### Work task
The word "width" occurs in some lines of the data. Return each such line.

Data items

----------------

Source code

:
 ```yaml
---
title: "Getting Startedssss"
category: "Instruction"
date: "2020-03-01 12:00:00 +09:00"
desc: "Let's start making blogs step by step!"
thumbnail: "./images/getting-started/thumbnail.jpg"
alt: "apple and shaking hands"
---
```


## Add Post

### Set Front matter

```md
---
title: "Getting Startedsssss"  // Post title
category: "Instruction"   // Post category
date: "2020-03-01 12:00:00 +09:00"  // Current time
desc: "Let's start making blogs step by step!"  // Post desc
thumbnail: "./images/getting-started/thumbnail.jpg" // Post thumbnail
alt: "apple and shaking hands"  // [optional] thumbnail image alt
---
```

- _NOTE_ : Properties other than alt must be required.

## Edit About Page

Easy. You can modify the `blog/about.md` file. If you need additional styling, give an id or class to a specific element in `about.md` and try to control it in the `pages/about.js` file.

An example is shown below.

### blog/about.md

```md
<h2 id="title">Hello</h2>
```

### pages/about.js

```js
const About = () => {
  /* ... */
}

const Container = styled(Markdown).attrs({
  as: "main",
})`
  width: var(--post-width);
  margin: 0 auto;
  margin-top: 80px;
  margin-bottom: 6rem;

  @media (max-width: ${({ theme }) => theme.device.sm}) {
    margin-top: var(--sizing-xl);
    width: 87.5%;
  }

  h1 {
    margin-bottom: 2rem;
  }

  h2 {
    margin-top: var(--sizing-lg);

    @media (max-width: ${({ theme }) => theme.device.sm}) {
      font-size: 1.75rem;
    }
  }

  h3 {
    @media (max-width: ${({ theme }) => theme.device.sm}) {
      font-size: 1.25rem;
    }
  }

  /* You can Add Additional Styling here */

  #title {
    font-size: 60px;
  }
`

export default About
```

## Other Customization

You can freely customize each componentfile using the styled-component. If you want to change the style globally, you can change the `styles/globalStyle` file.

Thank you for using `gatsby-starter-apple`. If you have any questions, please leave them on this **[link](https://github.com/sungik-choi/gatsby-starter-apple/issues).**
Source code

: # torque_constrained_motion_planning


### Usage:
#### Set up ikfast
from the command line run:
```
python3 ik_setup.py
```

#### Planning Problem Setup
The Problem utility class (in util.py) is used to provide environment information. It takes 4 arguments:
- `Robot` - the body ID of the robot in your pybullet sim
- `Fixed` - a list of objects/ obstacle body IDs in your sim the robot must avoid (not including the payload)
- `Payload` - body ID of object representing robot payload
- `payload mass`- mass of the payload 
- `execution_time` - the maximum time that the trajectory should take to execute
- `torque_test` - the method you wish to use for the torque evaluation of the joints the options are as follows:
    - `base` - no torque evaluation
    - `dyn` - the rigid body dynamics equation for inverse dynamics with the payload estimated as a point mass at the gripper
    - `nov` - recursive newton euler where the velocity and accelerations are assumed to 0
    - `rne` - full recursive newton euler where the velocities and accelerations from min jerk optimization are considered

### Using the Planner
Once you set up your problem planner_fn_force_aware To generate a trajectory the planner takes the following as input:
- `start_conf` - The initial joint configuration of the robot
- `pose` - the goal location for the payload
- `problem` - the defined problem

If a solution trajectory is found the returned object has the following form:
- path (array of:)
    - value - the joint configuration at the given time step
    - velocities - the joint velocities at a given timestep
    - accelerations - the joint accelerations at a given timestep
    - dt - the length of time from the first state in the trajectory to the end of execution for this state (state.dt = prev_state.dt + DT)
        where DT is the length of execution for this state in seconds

----------------

### Exercise output
  width: var(--post-width);
  @media (max-width: ${({ theme }) => theme.device.sm}) {
    width: 87.5%;
    @media (max-width: ${({ theme }) => theme.device.sm}) {
    @media (max-width: ${({ theme }) => theme.device.sm}) {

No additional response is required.